Secondly, therapists must engage the family in education. This can be done through recommendations for educational opportunities and this can be done within the treatment session. For example, if the pt. is insisting that he/she walk without the walker because the pt. does not recognize the need for the walker, the therapist can discuss the reason for this behavior and model techniques to the family to increase the person's use of the device.
Thirdly, therapists must recognize the symptoms or stages of the grieving process in the family members. For example, if family members present with denial or anger, it is the therapists' job to recognize their grief and provide support through our responses and community resources.
As therapists, are jobs are much more than providing treatment, developing plans, and making recommendations. Education of the family and recommendations for further supports is essential to facilitating the best treatment and carry-over of recommendations and FMPs. Without it, our client will not be able to reach his/her highest potential.

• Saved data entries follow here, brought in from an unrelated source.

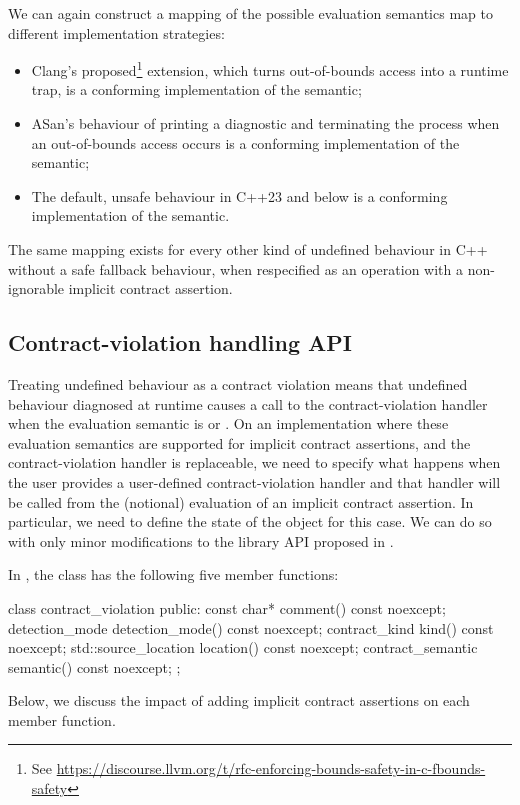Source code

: We can again construct a mapping of the possible evaluation semantics map to different implementation strategies:
\begin{itemize}
\item Clang's proposed\footnote{See \url{https://discourse.llvm.org/t/rfc-enforcing-bounds-safety-in-c-fbounds-safety}}  extension, which turns out-of-bounds access into a runtime trap, is a conforming implementation of the  semantic;
\item ASan's behaviour of printing a diagnostic and terminating the process when an  out-of-bounds access occurs is a conforming implementation of the  semantic;
\item The default, unsafe behaviour in C++23 and below is a conforming implementation of the  semantic.
\end{itemize}
The same mapping exists for every other kind of undefined behaviour in C++ without a safe fallback behaviour, when respecified as an operation with a non-ignorable implicit contract assertion.

\subsection{Contract-violation handling API}

Treating undefined behaviour as a contract violation means that undefined behaviour diagnosed at runtime causes a call to the contract-violation handler when the evaluation semantic is  or . On an implementation where these evaluation semantics are supported for implicit contract assertions, and the contract-violation handler is replaceable, we need to specify what happens when the user provides a user-defined  contract-violation handler and that handler will be called from the (notional) evaluation of an implicit contract assertion. In particular, we need to define the state of the  object for this case. We can do so with only minor modifications to the library API proposed in \cite{P2900R7}. 

In \cite{P2900R7}, the  class has the following five member functions:
\begin{codeblock}
class contract_violation {
public:
  const char* comment() const noexcept;
  detection_mode detection_mode() const noexcept;
  contract_kind kind() const noexcept;
  std::source_location location() const noexcept;
  contract_semantic semantic() const noexcept;
};
\end{codeblock}
Below, we discuss the impact of adding implicit contract assertions on each member function.

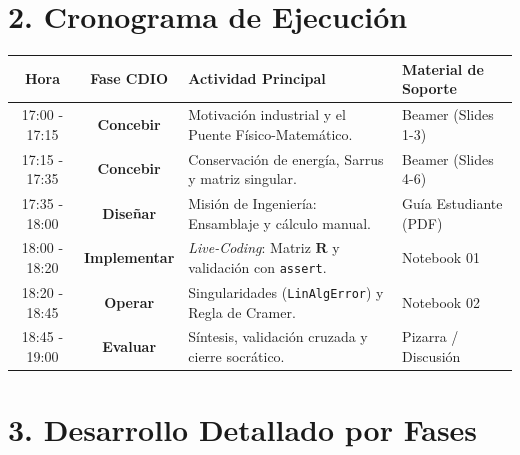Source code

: \documentclass[11pt,a4paper]{article}
\begin{document}
\section*{2. Cronograma de Ejecución}
\begin{table}[h!]
    \centering
    \renewcommand{\arraystretch}{1.3}
    \begin{tabularx}{\textwidth}{@{} c c X l @{}}
        \toprule
        \textbf{Hora} & \textbf{Fase CDIO} & \textbf{Actividad Principal} & \textbf{Material de Soporte} \\
        \midrule
        17:00 - 17:15 & \textbf{Concebir} & Motivación industrial y el Puente Físico-Matemático. & Beamer (Slides 1-3) \\
        17:15 - 17:35 & \textbf{Concebir} & Conservación de energía, Sarrus y matriz singular. & Beamer (Slides 4-6) \\
        17:35 - 18:00 & \textbf{Diseñar} & Misión de Ingeniería: Ensamblaje y cálculo manual. & Guía Estudiante (PDF) \\
        18:00 - 18:20 & \textbf{Implementar} & \textit{Live-Coding}: Matriz $\mathbf{R}$ y validación con \texttt{assert}. & Notebook 01 \\
        18:20 - 18:45 & \textbf{Operar} & Singularidades (\texttt{LinAlgError}) y Regla de Cramer. & Notebook 02 \\
        18:45 - 19:00 & \textbf{Evaluar} & Síntesis, validación cruzada y cierre socrático. & Pizarra / Discusión \\
        \bottomrule
    \end{tabularx}
\end{table}

\section*{3. Desarrollo Detallado por Fases}
\end{document}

Doka, K. Grief and Dementia. Retrieved November 23, 2009 from www.hospicefoundation.org/teleconference/2004/documents/doka.pdf.
Kubler-Ross, E. (1973) On Death and Dying. New York, NY: Simon & Schuster Inc.
Kubler-Ross, E., Kessler, D. (2005) On Grief and Grieving: Finding the Meaning of Grief through the Five Stages of Loss. New York, NY: Simon & Schuster.
AlzOnline: Coping with Grief. Retrieved November 24, 2009 from alzonline.phhp.ufl.edu/en/reading/grief.php.
Coping with Grief and Loss Retrieved November 24, 2009 from helpguide.org/mental/grief_loss.htm.